Work item: Lines from the top of the listing down to the one with "[Wahrscheinlichkeitstheorie](#stat-stoch) und [deskriptiven", inclusive, are to be copied exactly.

Records for the task:
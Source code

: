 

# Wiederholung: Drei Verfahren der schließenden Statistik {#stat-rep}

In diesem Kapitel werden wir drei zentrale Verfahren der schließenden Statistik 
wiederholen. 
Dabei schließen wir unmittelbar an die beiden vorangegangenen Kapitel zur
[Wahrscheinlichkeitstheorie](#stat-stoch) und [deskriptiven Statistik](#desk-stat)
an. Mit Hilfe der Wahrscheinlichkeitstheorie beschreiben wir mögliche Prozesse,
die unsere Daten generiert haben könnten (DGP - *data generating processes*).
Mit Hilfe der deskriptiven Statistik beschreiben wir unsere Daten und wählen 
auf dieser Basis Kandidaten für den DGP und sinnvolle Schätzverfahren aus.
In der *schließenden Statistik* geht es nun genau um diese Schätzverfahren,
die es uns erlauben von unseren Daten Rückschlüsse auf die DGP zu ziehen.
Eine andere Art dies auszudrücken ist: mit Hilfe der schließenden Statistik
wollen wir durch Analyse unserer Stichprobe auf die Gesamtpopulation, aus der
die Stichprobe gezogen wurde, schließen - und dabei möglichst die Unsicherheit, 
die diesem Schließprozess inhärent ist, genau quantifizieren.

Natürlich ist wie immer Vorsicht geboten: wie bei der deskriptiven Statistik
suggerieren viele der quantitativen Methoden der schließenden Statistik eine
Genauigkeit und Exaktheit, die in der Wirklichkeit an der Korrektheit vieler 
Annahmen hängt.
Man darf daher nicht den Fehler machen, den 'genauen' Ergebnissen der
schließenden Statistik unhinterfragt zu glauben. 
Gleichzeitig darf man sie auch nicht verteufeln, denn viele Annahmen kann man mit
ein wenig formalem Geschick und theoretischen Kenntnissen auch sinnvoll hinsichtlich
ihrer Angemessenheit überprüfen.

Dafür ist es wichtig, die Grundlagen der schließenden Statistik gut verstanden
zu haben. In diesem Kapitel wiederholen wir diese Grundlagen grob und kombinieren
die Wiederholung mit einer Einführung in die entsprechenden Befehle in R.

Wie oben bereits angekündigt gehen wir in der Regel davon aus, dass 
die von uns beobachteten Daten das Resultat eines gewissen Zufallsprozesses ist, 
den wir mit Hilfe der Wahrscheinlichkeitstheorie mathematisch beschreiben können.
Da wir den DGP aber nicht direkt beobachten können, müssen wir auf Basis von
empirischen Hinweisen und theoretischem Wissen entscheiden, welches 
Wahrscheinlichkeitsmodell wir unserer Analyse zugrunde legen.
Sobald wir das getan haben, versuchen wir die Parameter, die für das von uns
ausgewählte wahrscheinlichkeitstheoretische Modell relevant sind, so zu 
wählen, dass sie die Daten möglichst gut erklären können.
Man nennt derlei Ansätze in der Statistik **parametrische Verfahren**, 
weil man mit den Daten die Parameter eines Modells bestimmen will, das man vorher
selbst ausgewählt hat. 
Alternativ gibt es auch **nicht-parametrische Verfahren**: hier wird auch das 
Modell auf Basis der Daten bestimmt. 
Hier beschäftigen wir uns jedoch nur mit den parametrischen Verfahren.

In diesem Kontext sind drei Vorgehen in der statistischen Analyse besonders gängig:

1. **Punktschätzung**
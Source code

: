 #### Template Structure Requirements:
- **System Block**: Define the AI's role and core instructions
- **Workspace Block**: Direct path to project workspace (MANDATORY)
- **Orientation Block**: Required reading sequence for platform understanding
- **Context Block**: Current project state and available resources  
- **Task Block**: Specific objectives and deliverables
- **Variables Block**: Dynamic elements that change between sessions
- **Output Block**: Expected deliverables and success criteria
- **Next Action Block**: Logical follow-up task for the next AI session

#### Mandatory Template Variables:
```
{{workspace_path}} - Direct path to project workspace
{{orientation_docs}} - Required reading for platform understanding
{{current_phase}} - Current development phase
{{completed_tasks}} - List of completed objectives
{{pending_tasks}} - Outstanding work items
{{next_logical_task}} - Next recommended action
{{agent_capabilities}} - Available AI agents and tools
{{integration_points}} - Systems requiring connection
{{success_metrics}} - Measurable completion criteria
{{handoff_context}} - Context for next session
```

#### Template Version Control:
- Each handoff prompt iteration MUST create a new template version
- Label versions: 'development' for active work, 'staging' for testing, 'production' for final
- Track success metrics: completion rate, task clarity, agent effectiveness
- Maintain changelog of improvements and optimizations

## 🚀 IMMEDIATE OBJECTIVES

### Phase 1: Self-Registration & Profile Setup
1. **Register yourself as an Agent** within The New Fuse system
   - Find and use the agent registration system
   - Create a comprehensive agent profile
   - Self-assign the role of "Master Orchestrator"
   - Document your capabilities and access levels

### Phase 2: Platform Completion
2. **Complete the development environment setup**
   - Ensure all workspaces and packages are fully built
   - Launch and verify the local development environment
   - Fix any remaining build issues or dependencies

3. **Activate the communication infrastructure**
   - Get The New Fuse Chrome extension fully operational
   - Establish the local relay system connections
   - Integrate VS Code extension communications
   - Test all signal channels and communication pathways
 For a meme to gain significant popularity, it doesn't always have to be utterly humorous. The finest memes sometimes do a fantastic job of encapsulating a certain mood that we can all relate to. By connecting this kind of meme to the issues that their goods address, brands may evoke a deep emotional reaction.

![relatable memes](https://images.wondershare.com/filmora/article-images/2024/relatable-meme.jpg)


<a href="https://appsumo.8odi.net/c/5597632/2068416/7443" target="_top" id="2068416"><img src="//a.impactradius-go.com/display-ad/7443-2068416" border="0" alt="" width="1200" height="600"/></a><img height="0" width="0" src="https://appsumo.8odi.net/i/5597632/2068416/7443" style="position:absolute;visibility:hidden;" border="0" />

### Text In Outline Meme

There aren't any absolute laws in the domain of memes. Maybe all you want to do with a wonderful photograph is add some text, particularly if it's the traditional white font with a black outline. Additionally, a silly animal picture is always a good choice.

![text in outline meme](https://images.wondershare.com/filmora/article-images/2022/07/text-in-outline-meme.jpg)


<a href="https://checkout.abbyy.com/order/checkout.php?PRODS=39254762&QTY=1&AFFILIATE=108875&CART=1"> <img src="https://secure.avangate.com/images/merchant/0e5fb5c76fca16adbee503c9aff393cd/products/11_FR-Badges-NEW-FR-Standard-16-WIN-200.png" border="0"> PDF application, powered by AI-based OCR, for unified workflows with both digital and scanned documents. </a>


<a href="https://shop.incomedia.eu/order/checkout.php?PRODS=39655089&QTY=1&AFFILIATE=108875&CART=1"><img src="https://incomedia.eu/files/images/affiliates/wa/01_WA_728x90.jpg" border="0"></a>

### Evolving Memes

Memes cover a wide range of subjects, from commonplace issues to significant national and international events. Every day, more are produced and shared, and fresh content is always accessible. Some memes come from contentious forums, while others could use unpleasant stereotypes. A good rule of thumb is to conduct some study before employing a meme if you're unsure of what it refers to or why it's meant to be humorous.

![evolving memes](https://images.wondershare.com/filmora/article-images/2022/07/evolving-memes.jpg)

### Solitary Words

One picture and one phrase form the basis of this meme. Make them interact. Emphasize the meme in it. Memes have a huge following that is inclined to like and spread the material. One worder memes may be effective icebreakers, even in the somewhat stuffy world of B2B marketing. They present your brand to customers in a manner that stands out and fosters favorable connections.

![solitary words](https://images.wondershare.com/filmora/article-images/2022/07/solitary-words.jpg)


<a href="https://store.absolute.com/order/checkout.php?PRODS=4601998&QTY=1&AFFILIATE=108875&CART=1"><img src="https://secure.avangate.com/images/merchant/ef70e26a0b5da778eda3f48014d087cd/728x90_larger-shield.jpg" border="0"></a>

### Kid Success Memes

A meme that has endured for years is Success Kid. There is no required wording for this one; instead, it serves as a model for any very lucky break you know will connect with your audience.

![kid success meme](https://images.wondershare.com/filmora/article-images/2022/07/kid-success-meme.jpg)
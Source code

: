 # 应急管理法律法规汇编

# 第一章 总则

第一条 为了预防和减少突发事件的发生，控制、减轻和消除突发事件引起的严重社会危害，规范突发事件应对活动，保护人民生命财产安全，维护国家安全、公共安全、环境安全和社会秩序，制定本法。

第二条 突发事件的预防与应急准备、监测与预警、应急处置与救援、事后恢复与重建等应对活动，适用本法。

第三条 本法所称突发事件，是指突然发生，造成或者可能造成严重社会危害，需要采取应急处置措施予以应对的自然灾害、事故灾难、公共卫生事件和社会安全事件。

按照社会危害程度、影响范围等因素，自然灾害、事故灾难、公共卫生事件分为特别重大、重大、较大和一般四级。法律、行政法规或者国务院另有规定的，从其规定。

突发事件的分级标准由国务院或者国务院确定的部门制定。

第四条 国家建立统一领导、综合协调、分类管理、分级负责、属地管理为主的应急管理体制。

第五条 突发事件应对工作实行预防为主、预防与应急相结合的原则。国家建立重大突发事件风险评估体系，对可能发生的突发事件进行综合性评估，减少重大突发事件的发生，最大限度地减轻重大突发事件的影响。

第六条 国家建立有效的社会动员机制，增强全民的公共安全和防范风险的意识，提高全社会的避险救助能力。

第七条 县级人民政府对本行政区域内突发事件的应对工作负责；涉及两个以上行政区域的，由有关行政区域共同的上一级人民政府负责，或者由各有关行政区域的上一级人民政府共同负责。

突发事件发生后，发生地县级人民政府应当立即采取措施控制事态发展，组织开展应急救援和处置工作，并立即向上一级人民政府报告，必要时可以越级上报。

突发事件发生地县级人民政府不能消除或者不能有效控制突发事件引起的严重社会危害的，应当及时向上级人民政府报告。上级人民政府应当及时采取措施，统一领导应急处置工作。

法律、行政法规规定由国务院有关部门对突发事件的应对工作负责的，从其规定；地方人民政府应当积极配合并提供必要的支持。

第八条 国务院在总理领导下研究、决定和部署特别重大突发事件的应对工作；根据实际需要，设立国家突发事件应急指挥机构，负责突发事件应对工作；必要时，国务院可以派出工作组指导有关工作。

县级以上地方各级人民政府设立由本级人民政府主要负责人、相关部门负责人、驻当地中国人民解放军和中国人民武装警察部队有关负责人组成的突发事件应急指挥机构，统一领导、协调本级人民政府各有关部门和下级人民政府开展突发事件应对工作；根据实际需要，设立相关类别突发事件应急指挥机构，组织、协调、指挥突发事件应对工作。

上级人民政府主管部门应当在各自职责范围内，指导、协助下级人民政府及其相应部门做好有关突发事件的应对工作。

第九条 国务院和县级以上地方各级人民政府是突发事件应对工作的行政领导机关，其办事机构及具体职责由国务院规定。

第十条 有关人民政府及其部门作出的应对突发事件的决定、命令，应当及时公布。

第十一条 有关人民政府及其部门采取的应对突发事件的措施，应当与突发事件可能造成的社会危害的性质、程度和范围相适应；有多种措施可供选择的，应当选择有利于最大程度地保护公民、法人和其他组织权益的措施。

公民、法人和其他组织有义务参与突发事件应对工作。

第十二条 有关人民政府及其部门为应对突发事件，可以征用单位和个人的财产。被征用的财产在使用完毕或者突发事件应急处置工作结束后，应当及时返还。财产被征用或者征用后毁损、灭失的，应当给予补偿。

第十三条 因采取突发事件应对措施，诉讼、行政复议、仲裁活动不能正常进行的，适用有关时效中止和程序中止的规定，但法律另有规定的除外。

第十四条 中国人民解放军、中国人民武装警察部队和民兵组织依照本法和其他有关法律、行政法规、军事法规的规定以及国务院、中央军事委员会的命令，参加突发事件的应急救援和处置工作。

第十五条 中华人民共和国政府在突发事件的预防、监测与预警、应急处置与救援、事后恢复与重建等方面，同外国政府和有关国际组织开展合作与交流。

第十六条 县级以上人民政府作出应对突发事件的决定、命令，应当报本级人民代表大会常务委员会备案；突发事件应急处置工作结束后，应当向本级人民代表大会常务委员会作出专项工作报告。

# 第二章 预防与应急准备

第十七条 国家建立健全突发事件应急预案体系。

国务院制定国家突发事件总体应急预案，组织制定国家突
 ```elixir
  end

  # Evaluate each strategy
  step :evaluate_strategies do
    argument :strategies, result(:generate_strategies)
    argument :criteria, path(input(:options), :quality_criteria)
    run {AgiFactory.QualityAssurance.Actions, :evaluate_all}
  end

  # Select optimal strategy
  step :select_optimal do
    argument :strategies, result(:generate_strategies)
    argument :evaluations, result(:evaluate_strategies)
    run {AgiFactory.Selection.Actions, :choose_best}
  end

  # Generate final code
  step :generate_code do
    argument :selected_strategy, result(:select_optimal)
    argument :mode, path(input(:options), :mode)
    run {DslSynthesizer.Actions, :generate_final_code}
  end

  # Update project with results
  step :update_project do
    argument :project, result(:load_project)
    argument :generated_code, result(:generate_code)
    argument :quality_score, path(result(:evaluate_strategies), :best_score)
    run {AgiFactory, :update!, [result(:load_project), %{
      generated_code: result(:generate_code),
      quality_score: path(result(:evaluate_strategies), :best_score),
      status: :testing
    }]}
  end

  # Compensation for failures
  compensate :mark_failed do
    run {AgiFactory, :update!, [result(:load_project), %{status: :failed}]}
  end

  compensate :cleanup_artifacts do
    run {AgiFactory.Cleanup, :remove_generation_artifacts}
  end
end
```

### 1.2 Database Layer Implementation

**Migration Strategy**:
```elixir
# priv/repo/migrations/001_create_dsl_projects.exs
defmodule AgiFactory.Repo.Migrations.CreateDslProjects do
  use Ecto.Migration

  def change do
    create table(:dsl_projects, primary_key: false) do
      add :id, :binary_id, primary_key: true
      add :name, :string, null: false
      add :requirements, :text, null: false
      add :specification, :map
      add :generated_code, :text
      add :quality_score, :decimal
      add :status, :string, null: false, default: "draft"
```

Task solution:
Source code

: 

# Wiederholung: Drei Verfahren der schließenden Statistik {#stat-rep}

In diesem Kapitel werden wir drei zentrale Verfahren der schließenden Statistik 
wiederholen. 
Dabei schließen wir unmittelbar an die beiden vorangegangenen Kapitel zur
[Wahrscheinlichkeitstheorie](#stat-stoch) und [deskriptiven Statistik](#desk-stat)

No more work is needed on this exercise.